Thursday, 28 April 2016

When the north wind blows.........

.........you generally see b*gger all, especially in Spring! It has been cold this past week in the UK and yesterday was no exception when I was out surveying at a site in the north Pennines. I had virtual full cloud cover with a northerly breeze and it was cold. The picture below encapsulates how bleak it was!



It was quite a surreal experience hearing a Fieldfare calling at the same time as Willow Warblers! I didn't record a great deal but the best of very little included five Willow Warblers, a Fieldfare, a Siskin, a Linnet, two Lesser Redpolls, a Blackcap and a Buzzard.

Hopefully normal spring weather will return soon!

Saturday, 23 April 2016

Wild Island

I've just finished reading 'Wild Island A Year in the Hebrides' by Jane Smith and I didn't want it to end!
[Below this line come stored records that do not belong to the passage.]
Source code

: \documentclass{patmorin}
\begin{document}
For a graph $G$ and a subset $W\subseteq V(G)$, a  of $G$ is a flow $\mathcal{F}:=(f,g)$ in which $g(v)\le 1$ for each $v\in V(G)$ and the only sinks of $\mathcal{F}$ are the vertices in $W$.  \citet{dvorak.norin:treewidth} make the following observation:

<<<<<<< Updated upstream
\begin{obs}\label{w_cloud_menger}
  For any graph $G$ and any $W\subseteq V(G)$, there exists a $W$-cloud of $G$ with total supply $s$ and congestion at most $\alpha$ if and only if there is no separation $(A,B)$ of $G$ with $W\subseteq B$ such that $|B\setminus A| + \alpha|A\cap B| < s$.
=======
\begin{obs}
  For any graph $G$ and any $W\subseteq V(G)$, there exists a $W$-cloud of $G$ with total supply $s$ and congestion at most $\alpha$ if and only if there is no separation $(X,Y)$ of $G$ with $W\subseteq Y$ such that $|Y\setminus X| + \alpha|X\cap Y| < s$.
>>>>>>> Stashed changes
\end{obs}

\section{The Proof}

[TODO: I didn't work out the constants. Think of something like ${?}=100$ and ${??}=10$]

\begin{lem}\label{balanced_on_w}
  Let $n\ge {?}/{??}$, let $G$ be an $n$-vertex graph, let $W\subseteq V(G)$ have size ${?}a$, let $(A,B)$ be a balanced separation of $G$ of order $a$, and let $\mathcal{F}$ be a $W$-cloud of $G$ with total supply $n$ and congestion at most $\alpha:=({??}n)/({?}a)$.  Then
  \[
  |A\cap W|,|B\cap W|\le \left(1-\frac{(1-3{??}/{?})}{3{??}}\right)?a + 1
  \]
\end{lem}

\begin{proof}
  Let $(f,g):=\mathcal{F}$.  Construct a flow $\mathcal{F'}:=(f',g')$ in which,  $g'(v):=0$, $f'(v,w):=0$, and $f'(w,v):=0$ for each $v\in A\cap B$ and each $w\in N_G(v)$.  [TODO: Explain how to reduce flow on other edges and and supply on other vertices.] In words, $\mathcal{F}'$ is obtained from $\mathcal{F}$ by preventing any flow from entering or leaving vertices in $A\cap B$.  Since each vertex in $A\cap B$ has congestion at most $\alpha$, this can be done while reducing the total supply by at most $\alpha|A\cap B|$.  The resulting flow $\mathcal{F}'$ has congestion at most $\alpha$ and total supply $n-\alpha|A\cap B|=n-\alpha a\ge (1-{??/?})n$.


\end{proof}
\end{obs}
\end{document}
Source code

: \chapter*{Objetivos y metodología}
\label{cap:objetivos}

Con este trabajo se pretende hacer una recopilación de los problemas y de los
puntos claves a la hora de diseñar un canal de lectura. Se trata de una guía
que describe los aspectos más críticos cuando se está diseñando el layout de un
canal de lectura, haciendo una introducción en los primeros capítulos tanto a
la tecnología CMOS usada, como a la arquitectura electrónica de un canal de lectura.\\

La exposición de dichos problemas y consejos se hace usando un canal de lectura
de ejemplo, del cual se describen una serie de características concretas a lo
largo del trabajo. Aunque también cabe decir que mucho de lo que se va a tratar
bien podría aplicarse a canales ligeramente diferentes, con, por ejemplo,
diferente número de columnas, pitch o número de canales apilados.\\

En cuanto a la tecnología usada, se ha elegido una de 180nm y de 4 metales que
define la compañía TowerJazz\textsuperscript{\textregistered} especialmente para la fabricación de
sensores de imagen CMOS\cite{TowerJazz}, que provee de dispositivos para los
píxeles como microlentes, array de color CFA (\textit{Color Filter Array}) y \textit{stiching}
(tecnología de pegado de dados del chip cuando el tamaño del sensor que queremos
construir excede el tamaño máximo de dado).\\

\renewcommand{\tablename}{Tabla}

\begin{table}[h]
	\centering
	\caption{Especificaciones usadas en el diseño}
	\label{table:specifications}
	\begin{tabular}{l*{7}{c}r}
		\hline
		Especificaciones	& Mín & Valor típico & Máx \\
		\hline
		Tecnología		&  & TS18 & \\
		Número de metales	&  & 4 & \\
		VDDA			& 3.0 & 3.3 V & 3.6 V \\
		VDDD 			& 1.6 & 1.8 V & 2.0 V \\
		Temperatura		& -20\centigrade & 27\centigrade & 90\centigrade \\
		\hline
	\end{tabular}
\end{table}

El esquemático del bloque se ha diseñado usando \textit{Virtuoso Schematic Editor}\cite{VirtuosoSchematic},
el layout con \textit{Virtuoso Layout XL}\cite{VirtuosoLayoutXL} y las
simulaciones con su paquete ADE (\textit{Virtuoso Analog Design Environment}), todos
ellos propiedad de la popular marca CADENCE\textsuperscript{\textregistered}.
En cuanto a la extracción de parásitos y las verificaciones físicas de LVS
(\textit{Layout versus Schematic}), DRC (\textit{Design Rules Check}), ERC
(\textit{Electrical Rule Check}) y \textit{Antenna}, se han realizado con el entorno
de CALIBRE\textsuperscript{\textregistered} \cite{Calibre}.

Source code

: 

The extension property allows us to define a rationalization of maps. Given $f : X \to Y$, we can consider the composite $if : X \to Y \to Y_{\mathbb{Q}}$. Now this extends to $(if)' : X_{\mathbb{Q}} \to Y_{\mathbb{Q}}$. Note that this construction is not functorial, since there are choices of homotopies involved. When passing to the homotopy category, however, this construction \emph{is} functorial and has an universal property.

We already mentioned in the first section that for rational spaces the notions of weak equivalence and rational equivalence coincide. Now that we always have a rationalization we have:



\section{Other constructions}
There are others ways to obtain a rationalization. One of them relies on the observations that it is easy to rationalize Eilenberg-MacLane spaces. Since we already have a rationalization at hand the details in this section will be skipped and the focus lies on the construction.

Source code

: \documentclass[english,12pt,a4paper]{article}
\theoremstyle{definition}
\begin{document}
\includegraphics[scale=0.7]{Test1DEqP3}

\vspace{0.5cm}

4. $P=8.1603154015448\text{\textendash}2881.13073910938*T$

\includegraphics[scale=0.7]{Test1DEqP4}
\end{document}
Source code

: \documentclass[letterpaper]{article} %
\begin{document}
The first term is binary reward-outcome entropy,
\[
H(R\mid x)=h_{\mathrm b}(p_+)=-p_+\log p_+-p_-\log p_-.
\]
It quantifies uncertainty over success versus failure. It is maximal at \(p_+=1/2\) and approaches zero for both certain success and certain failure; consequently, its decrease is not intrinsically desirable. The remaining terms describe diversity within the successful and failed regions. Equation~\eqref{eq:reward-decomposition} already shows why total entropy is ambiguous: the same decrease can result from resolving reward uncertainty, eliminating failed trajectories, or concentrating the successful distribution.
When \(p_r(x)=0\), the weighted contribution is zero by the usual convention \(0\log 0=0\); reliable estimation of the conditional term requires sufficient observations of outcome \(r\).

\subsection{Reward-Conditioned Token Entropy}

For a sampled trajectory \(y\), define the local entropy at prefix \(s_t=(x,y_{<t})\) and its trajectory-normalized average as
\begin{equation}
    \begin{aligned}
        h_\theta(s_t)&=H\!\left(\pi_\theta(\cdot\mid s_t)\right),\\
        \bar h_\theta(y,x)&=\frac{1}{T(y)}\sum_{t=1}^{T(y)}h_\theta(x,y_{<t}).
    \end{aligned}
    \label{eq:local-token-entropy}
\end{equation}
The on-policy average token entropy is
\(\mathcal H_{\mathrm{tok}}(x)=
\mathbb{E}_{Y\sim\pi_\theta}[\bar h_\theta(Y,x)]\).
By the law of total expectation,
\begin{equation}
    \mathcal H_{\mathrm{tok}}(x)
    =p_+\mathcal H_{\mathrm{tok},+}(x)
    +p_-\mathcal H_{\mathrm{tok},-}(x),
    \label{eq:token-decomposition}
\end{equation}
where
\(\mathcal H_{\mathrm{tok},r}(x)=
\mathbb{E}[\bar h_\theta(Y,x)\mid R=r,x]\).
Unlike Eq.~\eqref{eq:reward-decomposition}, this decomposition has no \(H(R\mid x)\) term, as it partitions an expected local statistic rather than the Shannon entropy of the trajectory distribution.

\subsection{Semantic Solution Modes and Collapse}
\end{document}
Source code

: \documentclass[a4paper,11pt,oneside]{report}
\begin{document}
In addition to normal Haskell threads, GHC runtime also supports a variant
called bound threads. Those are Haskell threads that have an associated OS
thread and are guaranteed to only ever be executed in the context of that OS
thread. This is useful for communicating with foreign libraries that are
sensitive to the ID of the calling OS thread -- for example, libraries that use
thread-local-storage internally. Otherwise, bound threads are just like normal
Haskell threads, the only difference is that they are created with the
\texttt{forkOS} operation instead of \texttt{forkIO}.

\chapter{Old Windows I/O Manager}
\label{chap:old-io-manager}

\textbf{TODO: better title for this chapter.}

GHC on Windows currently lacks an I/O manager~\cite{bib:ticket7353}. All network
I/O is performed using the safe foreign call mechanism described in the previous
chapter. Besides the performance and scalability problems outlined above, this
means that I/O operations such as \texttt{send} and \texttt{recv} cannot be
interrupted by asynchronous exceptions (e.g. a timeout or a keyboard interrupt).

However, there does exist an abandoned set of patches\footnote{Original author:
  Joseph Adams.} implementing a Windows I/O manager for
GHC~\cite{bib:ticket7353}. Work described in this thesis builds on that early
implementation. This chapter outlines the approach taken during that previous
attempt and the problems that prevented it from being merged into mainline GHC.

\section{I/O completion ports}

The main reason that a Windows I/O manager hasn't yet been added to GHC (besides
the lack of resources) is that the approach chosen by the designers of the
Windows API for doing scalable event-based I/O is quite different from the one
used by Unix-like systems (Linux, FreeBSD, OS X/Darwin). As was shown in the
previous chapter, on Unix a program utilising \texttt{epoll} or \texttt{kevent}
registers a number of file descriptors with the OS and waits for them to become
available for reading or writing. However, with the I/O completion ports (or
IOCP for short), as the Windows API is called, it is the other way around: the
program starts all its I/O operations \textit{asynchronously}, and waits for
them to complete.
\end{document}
If you're a fan of great wildlife art, the landscape of western Scotland, and descriptive and evocative writing this book is for you! The book is about the year in the life of a Hebridean island called Oronsay that is an RSPB nature reserve. The wildlife, farming and the people that live and work on the island feature in the book. I can't recommend this book highly enough. As a friend said to me today it is a book to escape in to when things in life are going pear-shaped! I couldn't agree more.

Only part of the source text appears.